We were out near a group of meteorologists and overheard:

Hey baby – you’re raising my dew point! Wanna feel my storm surge?

A little heat lightning never hurt anybody – if I said you had a nice isobar, would you hold it against me?

I see you and me in my green screen…

Odd weather we’re having –I just received a red flag warning. Poor guy went home alone.

And tryouts were announced for the new season of “The Real Meteorologists of Jacksonville”.

For the week, the Meteorology Facebook page replaced “Tribute to Doppler Radar” with “Advances in forecasting: Why no one knows where Ian is headed”.

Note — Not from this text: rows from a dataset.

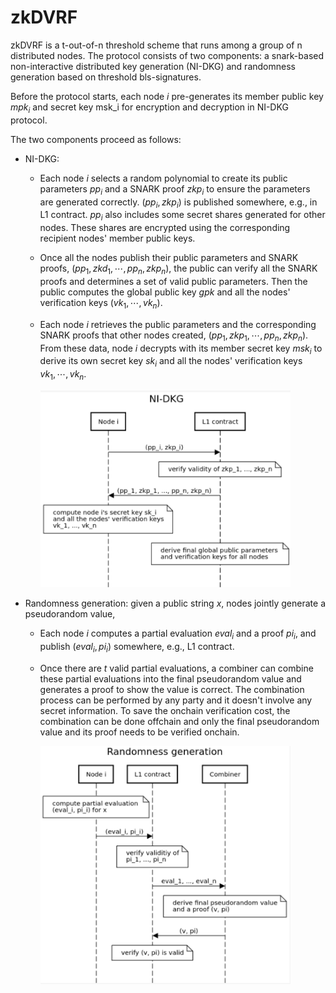 # zkDVRF

zkDVRF is a t-out-of-n threshold scheme that runs among a group of n distributed nodes. The protocol consists of two components: 
a snark-based non-interactive distributed key generation (NI-DKG) and randomness generation based on threshold bls-signatures.

Before the protocol starts, each node $i$ pre-generates its member public key $mpk_i$ and secret key msk_i for encryption and decryption in NI-DKG protocol.

The two components proceed as follows: 
* NI-DKG:
  * Each node $i$ selects a random polynomial to create its public parameters $pp_i$ 
  and a SNARK proof $zkp_i$ to ensure the parameters are generated correctly. $(pp_i, zkp_i)$ is published somewhere, e.g., in L1 contract. 
  $pp_i$ also includes some secret shares generated for other nodes. These shares are encrypted using the corresponding recipient nodes' member public keys.
  * Once all the nodes publish their public parameters and SNARK proofs, $(pp_1, zkd_1, \cdots, pp_n, zkp_n)$, the public can verify all the SNARK proofs and determines a set of valid public parameters. 
  Then the public computes the global public key $gpk$ and all the nodes' verification keys $(vk_1, \cdots, vk_n)$.
  * Each node $i$ retrieves the public parameters and the corresponding SNARK proofs that other nodes created, $(pp_1, zkp_1, \cdots, pp_n, zkp_n)$. 
  From these data, node $i$ decrypts with its member secret key $msk_i$ to derive its own secret key $sk_i$ and all the nodes' verification keys $vk_1, \cdots, vk_n$.
  
    <img src="./assets/nidkg.png" width="400">


* Randomness generation: given a public string $x$, nodes jointly generate a pseudorandom value,
  * Each node $i$ computes a partial evaluation $eval_i$ and a proof $pi_i$, and publish $(eval_i, pi_i)$ somewhere, e.g., L1 contract.
  * Once there are $t$ valid partial evaluations, a combiner can combine these partial evaluations into the final pseudorandom value and generates a proof to show the value is correct. 
  The combination process can be performed by any party and it doesn't involve any secret information. To save the onchain verification cost, the combination can be done offchain and 
  only the final pseudorandom value and its proof needs to be verified onchain.
  
    <img src="./assets/random.png" width="400">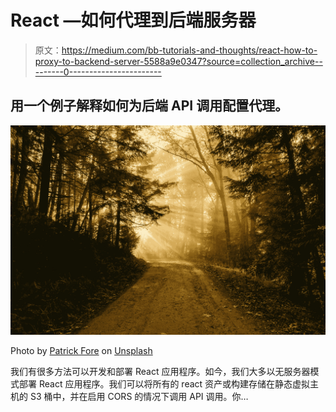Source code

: # React —如何代理到后端服务器

> 原文：<https://medium.com/bb-tutorials-and-thoughts/react-how-to-proxy-to-backend-server-5588a9e0347?source=collection_archive---------0----------------------->

## 用一个例子解释如何为后端 API 调用配置代理。

![](img/b88e9e1c393d071b6f495fca6bcece9c.png)

Photo by [Patrick Fore](https://unsplash.com/@patrickian4?utm_source=medium&utm_medium=referral) on [Unsplash](https://unsplash.com?utm_source=medium&utm_medium=referral)

我们有很多方法可以开发和部署 React 应用程序。如今，我们大多以无服务器模式部署 React 应用程序。我们可以将所有的 react 资产或构建存储在静态虚拟主机的 S3 桶中，并在启用 CORS 的情况下调用 API 调用。你…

Of course, during the storm there were multiple live reports, featuring doofusses standing in the pouring rain; a simple “It’s raining like crazy outside” would have sufficed…

There were typical runs on the Winn-Dixie, with empty shelves of water, bread and milk.

The run on milk was the result of another on-the-mark CDC guidance: ‘It is critical to maintain your calcium levels during a hurricane’. 

And the Dr. Fauci hurricane candles sold out as well.

A plus of an impending hurricane is hearing from people you haven’t heard from  – including a professor to whom I still owe a paper and a librarian wondering when I’d return ‘The Sun Also Rises.’.

Callers’ advice to “stay safe” helped; I was planning to stand out in the rain with the Doofusses until then.

We were careful to tie things down that could be blown away, but left the unsold items from our recent yard sale out front; I’m guessing they’re in South Carolina by now.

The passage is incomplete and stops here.